SUPPLIED INFORMATION -

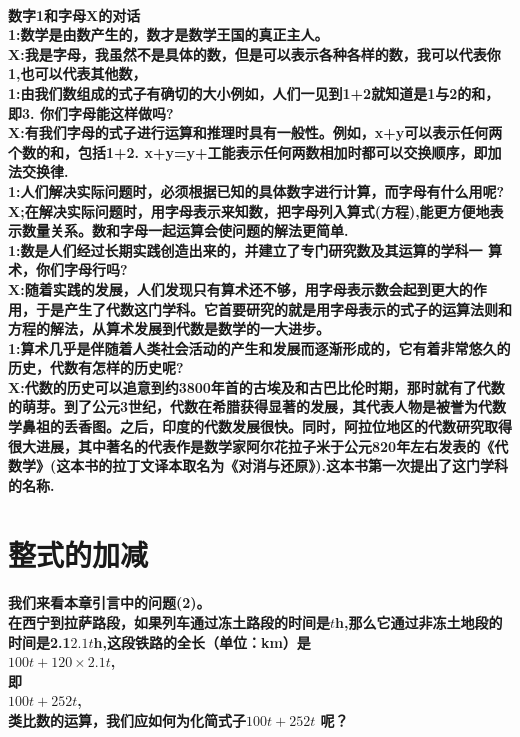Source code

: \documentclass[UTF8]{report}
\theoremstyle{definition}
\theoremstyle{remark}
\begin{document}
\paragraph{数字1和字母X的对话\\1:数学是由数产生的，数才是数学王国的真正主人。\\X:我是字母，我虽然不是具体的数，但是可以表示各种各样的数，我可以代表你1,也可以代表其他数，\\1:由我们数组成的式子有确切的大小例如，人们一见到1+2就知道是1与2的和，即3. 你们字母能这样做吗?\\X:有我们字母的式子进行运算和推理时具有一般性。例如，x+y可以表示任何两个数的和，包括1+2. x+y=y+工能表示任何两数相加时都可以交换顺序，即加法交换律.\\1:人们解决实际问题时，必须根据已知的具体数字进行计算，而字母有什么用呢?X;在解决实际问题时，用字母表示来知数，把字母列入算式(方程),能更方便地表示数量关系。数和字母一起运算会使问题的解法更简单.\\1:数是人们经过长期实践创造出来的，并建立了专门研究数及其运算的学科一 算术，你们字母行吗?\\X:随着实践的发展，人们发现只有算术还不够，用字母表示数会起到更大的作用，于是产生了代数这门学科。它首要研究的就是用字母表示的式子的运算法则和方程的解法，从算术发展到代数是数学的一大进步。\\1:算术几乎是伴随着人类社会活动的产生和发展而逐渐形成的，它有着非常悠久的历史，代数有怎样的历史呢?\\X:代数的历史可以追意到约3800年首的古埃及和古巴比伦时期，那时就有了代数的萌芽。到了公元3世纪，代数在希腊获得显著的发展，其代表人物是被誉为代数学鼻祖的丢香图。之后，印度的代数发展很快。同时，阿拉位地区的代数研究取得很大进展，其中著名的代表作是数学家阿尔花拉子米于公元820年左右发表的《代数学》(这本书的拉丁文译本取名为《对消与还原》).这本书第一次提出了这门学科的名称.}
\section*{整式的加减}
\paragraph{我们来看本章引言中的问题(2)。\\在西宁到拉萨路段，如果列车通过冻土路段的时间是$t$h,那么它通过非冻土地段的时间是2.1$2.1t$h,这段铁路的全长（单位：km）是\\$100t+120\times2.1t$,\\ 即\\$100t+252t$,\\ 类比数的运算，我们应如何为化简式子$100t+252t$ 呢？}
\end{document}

DIRECTIONS FOR THIS TASK - Every line above should be repeated exactly; pictures stay out of the copy.

EXPECTED ANSWER -
Source code

: \documentclass[UTF8]{report}
\theoremstyle{definition}
\theoremstyle{remark}
\begin{document}
\paragraph{数字1和字母X的对话\\1:数学是由数产生的，数才是数学王国的真正主人。\\X:我是字母，我虽然不是具体的数，但是可以表示各种各样的数，我可以代表你1,也可以代表其他数，\\1:由我们数组成的式子有确切的大小例如，人们一见到1+2就知道是1与2的和，即3. 你们字母能这样做吗?\\X:有我们字母的式子进行运算和推理时具有一般性。例如，x+y可以表示任何两个数的和，包括1+2. x+y=y+工能表示任何两数相加时都可以交换顺序，即加法交换律.\\1:人们解决实际问题时，必须根据已知的具体数字进行计算，而字母有什么用呢?X;在解决实际问题时，用字母表示来知数，把字母列入算式(方程),能更方便地表示数量关系。数和字母一起运算会使问题的解法更简单.\\1:数是人们经过长期实践创造出来的，并建立了专门研究数及其运算的学科一 算术，你们字母行吗?\\X:随着实践的发展，人们发现只有算术还不够，用字母表示数会起到更大的作用，于是产生了代数这门学科。它首要研究的就是用字母表示的式子的运算法则和方程的解法，从算术发展到代数是数学的一大进步。\\1:算术几乎是伴随着人类社会活动的产生和发展而逐渐形成的，它有着非常悠久的历史，代数有怎样的历史呢?\\X:代数的历史可以追意到约3800年首的古埃及和古巴比伦时期，那时就有了代数的萌芽。到了公元3世纪，代数在希腊获得显著的发展，其代表人物是被誉为代数学鼻祖的丢香图。之后，印度的代数发展很快。同时，阿拉位地区的代数研究取得很大进展，其中著名的代表作是数学家阿尔花拉子米于公元820年左右发表的《代数学》(这本书的拉丁文译本取名为《对消与还原》).这本书第一次提出了这门学科的名称.}
\section*{整式的加减}
\paragraph{我们来看本章引言中的问题(2)。\\在西宁到拉萨路段，如果列车通过冻土路段的时间是$t$h,那么它通过非冻土地段的时间是2.1$2.1t$h,这段铁路的全长（单位：km）是\\$100t+120\times2.1t$,\\ 即\\$100t+252t$,\\ 类比数的运算，我们应如何为化简式子$100t+252t$ 呢？}
\end{document}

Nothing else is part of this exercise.